No, you didn’t read the headline incorrectly. “Brogg Perrone” is my newly acquired consigliere, a crockery totem, gifted to me by master potter and friend, Su Breidweser Nottingham. I was told that once I named him, I would soon notice his ability to “communicate” with me—and I wasn’t disappointed. The moment I assigned the moniker to my yellow-skinned buddy, the magic began to occur. “Don’t forget to vote in the presidential primary,” he whispered to me last night, while I worked on my computer. Then, this morning, it was Brogg who reminded me to look at the voting guide that had come in yesterday’s mail. Thank goodness for Brogg! I had totally forgotten that there were other positions being vied for, and other candidates who required my attention.
One of the things that Brogg has made me aware of is the inequity of our presidential primary election process. As it currently exists, sparsely populated states like New Hampshire, Vermont, and Iowa (among others), cast votes earlier than the rest of the nation, and enjoy a disproportionate amount of power in electing our President. “Why is that a problem?” I asked Brogg, as I perused the voting guide. “Don’t the smaller states need a voice?”
Brogg explained: “Earlier in our country’s history, because of the time required to campaign in less densely populated states, many candidates completely avoided campaigning in them at all. Instead, they concentrated their efforts on those states with the largest amount of electoral votes. In order to encourage candidates to visit their states, some of the smaller ones that were geographically close to one another banded together and agreed to hold their primaries at or around the same time. By doing that, they helped to gain a bigger voice in the process.”
(By now, my head was spinning.)
Brogg continued. “Today, however, those constraints are no longer in place, and candidates are able to travel much greater distances with ease. With the Internet, cable, and satellite TV, voters in even the most remote locations have full access to all the candidates.” I nodded my understanding.

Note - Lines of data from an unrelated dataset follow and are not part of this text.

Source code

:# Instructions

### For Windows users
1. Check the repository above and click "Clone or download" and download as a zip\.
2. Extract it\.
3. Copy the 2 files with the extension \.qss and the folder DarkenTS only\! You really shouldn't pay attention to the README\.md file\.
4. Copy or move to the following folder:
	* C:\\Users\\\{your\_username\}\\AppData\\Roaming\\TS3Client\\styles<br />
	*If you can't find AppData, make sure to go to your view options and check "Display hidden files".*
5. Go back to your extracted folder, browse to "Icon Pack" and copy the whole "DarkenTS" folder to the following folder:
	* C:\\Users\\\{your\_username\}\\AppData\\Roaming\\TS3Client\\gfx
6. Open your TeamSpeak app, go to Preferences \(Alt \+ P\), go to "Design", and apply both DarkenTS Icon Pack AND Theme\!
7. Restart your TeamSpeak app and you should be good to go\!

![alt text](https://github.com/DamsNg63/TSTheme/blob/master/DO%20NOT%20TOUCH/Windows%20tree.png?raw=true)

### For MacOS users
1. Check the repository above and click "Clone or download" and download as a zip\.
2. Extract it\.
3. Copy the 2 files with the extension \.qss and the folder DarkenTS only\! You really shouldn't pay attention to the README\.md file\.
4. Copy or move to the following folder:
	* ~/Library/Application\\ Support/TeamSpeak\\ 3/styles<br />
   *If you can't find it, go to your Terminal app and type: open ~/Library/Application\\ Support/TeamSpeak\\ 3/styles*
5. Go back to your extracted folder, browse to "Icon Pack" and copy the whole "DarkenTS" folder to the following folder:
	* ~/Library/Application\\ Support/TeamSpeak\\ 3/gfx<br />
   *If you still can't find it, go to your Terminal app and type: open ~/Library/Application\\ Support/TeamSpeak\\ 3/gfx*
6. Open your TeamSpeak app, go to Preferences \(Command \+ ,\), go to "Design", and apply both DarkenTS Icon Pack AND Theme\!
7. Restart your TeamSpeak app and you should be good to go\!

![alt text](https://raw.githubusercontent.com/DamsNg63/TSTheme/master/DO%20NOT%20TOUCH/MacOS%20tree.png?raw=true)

“Many states are now recognizing the folly of holding their primaries in June,” said Brogg. “Often, by that time, the process has all but run its course, and candidates have pretty much wrapped up their party nominations. So, many states are advancing the dates of their primaries to March, in an effort to make their citizens’ votes more relevant in the election process. Our own state of North Carolina is one that has followed that course of action.”
I was so impressed by Brogg’s explanation that I asked him how he would conduct the primaries should he be given a voice in the process. This is what he had to say: “I think there should be two tiers of voting states. The first tier would consist of those states with populations under 5,000,000 (as of 2014, there were 23*), or the lowest 25 in population. The remaining states would make up the second tier, and would cast their ballots a week later.”
“Okay, that’s good for those smaller states,” I said, “but what else would it really accomplish?”
Brogg smiled at my naiveté. “Well, you know how the Republicans had 17 candidates in the field this year?” I acknowledged that fact. “Well,” said Brogg, “if they knew that they couldn’t gain any traction in early voting by small states, most of the less serious candidates wouldn’t even bother to run.”
“Oh,” I said, “I get it. There’d be fewer candidates. And that would equal more time for the ‘serious’ ones to get their message across. That’s brilliant!” Brogg’s smile broadened. “Exactly,” he replied. “That would let the voters make a more informed decision and—”
“Plus,” I interjected, “we wouldn’t have to endure all those debates! (It was a real horror show.) Brogg, you’re a genius!”
Ignoring my compliment, my little friend continued. “That way, those in less populated states could still feel as though their voices were being heard, but the real impact would be to winnow the field considerably—and earlier!” (I told you he was smart.)
So there you have it, Primary Voting 101, courtesy of Brogg Perrone, my consigliere and valued companion. Maybe this fall, I can persuade him to expound upon the general election—or not! (Not to worry; no partisan politicking from me—or Brogg.)